In this talk I introduce the application of concepts of Dynamic Syntax to Japanese, in particular arguing that all forms of scrambling are to be analysed in terms of general properties of tree-growth. Given that syntax in Dynamic Syntax is defined as the incremental and monotonic process of building up tree representations of content, the primary concept is structural underspecification plus update (= growth of information), replacing all concepts of movement. Two mechanisms are central:

  1. nodes in a tree can be introduced as initially unfixed but updated later in the construction process;
  2. case information (subject, object etc) is defined as a constraint mechanism for fixing structural relations in a tree.
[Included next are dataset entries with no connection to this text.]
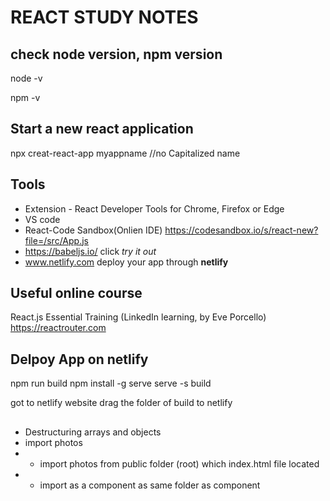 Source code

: # REACT STUDY NOTES

## check node version, npm version
node -v

npm -v


##  Start a new react application
npx creat-react-app myappname //no Capitalized name

##  Tools
* Extension  - React Developer Tools for Chrome, Firefox or Edge
* VS code
* React-Code Sandbox(Onlien IDE) https://codesandbox.io/s/react-new?file=/src/App.js
* https://babeljs.io/  click  *try it out*
* www.netlify.com   deploy your app through **netlify**

## Useful online course
  React.js Essential Training  (LinkedIn learning, by Eve Porcello)
  https://reactrouter.com
  
## Delpoy App on netlify
npm run build
npm install -g serve
serve -s build

got to netlify website
drag the folder of build to netlify

## 
* Destructuring arrays and objects
* import photos
* * import photos from public folder (root) which index.html file located
* * import as a component as same folder as component



 
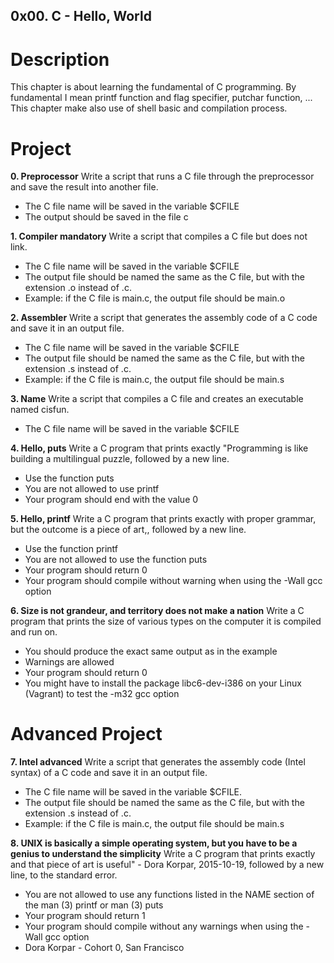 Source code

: ## 0x00. C - Hello, World

# Description

This chapter is about learning the fundamental of C programming.
By fundamental I mean printf function and flag specifier, putchar function, ...
This chapter make also use of shell basic and compilation process.

# Project

**0. Preprocessor**
Write a script that runs a C file through the preprocessor and save the result into another file.

* The C file name will be saved in the variable $CFILE
* The output should be saved in the file c

**1. Compiler mandatory**
Write a script that compiles a C file but does not link.

* The C file name will be saved in the variable $CFILE
* The output file should be named the same as the C file, but with the extension .o instead of .c.
* Example: if the C file is main.c, the output file should be main.o

**2. Assembler**
Write a script that generates the assembly code of a C code and save it in an output file.

* The C file name will be saved in the variable $CFILE
* The output file should be named the same as the C file, but with the extension .s instead of .c.
* Example: if the C file is main.c, the output file should be main.s

**3. Name**
Write a script that compiles a C file and creates an executable named cisfun.

* The C file name will be saved in the variable $CFILE

**4. Hello, puts**
Write a C program that prints exactly "Programming is like building a multilingual puzzle, followed by a new line.

* Use the function puts
* You are not allowed to use printf
* Your program should end with the value 0

**5. Hello, printf**
Write a C program that prints exactly with proper grammar, but the outcome is a piece of art,, followed by a new line.

* Use the function printf
* You are not allowed to use the function puts
* Your program should return 0
* Your program should compile without warning when using the -Wall gcc option

**6. Size is not grandeur, and territory does not make a nation**
Write a C program that prints the size of various types on the computer it is compiled and run on.

* You should produce the exact same output as in the example
* Warnings are allowed
* Your program should return 0
* You might have to install the package libc6-dev-i386 on your Linux (Vagrant) to test the -m32 gcc option

# Advanced Project

**7. Intel advanced**
Write a script that generates the assembly code (Intel syntax) of a C code and save it in an output file.

* The C file name will be saved in the variable $CFILE.
* The output file should be named the same as the C file, but with the extension .s instead of .c.
* Example: if the C file is main.c, the output file should be main.s

**8. UNIX is basically a simple operating system, but you have to be a genius to understand the simplicity**
Write a C program that prints exactly and that piece of art is useful" - Dora Korpar, 2015-10-19, followed by a new line, to the standard error.

* You are not allowed to use any functions listed in the NAME section of the man (3) printf or man (3) puts
* Your program should return 1
* Your program should compile without any warnings when using the -Wall gcc option
* Dora Korpar - Cohort 0, San Francisco
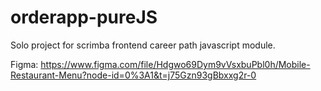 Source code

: # orderapp-pureJS

Solo project for scrimba frontend career path javascript module.

Figma: https://www.figma.com/file/Hdgwo69Dym9vVsxbuPbl0h/Mobile-Restaurant-Menu?node-id=0%3A1&t=j75Gzn93gBbxxg2r-0

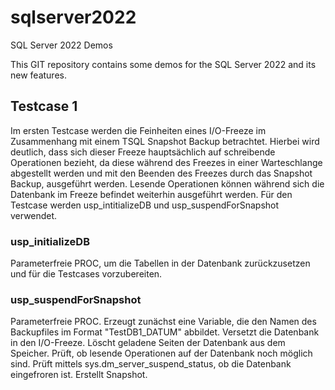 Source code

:# sqlserver2022
SQL Server 2022 Demos

This GIT repository contains some demos for the SQL Server 2022 and its new features.


## Testcase 1

Im ersten Testcase werden die Feinheiten eines I/O-Freeze im Zusammenhang mit einem TSQL Snapshot Backup betrachtet. Hierbei wird deutlich, dass sich dieser Freeze hauptsächlich auf schreibende Operationen bezieht, da diese während des Freezes in einer Warteschlange abgestellt werden und mit den Beenden des Freezes durch das Snapshot Backup, ausgeführt werden. Lesende Operationen können während sich die Datenbank im Freeze befindet weiterhin ausgeführt werden.
Für den Testcase werden usp_intitializeDB und usp_suspendForSnapshot verwendet.
### usp_initializeDB
Parameterfreie PROC, um die Tabellen in der Datenbank zurückzusetzen und für die Testcases vorzubereiten.

### usp_suspendForSnapshot
Parameterfreie PROC.
Erzeugt zunächst eine Variable, die den Namen des Backupfiles im Format "TestDB1_DATUM" abbildet.
Versetzt die Datenbank in den I/O-Freeze.
Löscht geladene Seiten der Datenbank aus dem Speicher.
Prüft, ob lesende Operationen auf der Datenbank noch möglich sind.
Prüft mittels sys.dm_server_suspend_status, ob die Datenbank eingefroren ist.
Erstellt Snapshot.
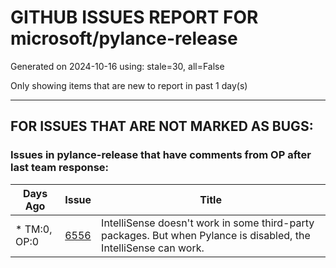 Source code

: 
# GITHUB ISSUES REPORT FOR microsoft/pylance-release


Generated on 2024-10-16 using: stale=30, all=False


Only showing items that are new to report in past 1 day(s)


---

## FOR ISSUES THAT ARE NOT MARKED AS BUGS:


### Issues in pylance-release that have comments from OP after last team response:

| Days Ago | Issue | Title |
| --- | --- | --- |
 | \* TM:0, OP:0  |[6556](https://github.com/microsoft/pylance-release/issues/6556 "IntelliSense doesn't work in some third-party packages. But when Pylance is disabled, the IntelliSense can work.")  |IntelliSense doesn't work in some third-party packages. But when Pylance is disabled, the IntelliSense can work. |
Given the tree logic in which Dynamic Syntax is founded, there is a restriction to only one unfixed node at a time, and the major focus of this talk is to introduce this constraint and consider its repercussions for scrambling.
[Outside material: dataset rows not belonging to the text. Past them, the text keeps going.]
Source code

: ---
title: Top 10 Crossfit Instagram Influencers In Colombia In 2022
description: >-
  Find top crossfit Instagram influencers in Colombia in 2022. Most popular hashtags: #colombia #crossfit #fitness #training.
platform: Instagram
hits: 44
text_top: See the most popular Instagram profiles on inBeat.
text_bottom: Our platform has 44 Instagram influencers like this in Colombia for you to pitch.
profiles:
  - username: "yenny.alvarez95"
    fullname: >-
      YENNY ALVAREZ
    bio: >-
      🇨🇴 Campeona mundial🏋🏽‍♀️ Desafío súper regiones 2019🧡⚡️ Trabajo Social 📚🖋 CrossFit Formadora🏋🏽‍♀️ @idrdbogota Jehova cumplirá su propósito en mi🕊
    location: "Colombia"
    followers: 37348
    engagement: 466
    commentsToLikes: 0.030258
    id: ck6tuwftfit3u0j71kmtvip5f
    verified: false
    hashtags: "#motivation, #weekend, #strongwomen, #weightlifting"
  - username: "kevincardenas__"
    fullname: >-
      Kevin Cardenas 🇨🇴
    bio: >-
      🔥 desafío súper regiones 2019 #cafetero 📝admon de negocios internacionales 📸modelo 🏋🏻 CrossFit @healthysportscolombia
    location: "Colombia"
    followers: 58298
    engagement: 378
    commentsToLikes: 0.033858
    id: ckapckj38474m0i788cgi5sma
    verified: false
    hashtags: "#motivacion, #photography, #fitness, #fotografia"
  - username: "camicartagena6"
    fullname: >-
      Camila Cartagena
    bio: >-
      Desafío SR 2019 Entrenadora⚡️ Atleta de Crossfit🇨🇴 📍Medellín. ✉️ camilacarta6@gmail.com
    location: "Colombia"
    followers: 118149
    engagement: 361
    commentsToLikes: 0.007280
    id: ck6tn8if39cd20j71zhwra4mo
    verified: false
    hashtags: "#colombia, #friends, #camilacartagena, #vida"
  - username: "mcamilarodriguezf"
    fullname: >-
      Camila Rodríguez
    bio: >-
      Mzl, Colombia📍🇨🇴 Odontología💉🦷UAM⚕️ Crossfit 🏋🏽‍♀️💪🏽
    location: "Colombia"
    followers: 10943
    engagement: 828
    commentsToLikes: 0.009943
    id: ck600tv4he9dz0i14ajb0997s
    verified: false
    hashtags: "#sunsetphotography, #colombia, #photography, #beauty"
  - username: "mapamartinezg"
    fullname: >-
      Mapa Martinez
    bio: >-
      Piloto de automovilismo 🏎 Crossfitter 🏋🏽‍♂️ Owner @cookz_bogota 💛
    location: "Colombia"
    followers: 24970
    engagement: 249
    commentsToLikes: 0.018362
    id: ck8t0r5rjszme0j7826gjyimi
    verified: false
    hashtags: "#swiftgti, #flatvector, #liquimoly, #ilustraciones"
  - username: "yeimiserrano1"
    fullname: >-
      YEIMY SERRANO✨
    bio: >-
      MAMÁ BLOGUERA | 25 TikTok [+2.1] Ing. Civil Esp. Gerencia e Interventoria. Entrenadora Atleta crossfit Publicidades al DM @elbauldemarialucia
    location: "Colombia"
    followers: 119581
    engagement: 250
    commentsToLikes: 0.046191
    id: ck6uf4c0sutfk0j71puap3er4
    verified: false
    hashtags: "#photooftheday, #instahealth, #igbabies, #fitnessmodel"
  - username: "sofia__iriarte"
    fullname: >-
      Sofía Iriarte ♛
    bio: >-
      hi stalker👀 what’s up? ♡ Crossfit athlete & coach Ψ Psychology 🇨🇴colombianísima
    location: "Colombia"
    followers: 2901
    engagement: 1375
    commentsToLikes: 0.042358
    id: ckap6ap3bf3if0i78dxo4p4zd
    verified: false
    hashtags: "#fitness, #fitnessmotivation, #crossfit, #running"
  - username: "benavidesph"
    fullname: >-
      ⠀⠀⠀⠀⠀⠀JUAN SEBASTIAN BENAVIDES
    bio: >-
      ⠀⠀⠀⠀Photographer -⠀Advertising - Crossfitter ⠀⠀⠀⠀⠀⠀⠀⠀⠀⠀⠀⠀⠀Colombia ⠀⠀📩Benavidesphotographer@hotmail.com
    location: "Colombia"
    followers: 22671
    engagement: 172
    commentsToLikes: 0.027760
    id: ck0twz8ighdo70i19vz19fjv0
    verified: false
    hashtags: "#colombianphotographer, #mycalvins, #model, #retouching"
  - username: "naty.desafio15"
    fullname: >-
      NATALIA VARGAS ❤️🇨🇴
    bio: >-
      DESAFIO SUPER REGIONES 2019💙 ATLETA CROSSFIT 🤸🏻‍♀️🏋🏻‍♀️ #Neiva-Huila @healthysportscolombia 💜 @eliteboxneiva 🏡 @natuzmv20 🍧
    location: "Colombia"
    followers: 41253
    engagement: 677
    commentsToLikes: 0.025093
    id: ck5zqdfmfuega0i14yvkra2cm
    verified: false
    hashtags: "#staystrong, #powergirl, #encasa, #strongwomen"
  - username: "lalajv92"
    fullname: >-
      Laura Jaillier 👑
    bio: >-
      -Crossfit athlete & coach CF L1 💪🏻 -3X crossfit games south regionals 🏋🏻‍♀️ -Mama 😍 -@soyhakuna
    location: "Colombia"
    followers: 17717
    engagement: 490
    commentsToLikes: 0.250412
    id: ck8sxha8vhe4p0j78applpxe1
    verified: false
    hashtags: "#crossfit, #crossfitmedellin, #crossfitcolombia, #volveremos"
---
First, I show how the construal of a simple clause in Japanese involves successively building an unfixed node, decorating it with an expression, and fixing its tree relation (in any order of arguments = Local Scrambling), a sequence of actions that preserves this constraint. The system is similar to the parsing mechanism of Miyamoto 2002, here defined as the grammar.

I then distinguish 3 different forms of structural underspecification (i) for building local structure (for local scrambling sequences), (ii) for building nonlocal structure (for long-distance scrambling sequences), (iii) for building unrestricted structure (for relative clause construal), with echoes of the Binding Principles (Chomsky 1981). I illustrate Long-Distance Scrambling with a front-placed dative NP removed from the position it needs for interpretation, showing how this NP gets its unfixed position updated during the process of interpreting the string. This process of building nonlocally an unfixed node is predicted to feed into the process for building local argument nodes. The effect is that more than one NP argument can be front-placed at a remove from the position needed for interpretation, and, as I shall show, we immediately predict Multiple Long-Distance Scrambling, while nevertheless sustaining the only-one-unfixed-node constraint. The locality restriction associated with such paired argument expressions is an immediate consequence of the analysis. We also correctly predict that whatever restrictions there are on local scrambling sequences should carry over to such paired expressions in multiple long-distance scrambling. The result is a simple explanation of what is puzzling in other frameworks, confirming the advantage of Dynamic Syntax as a grammar formalism.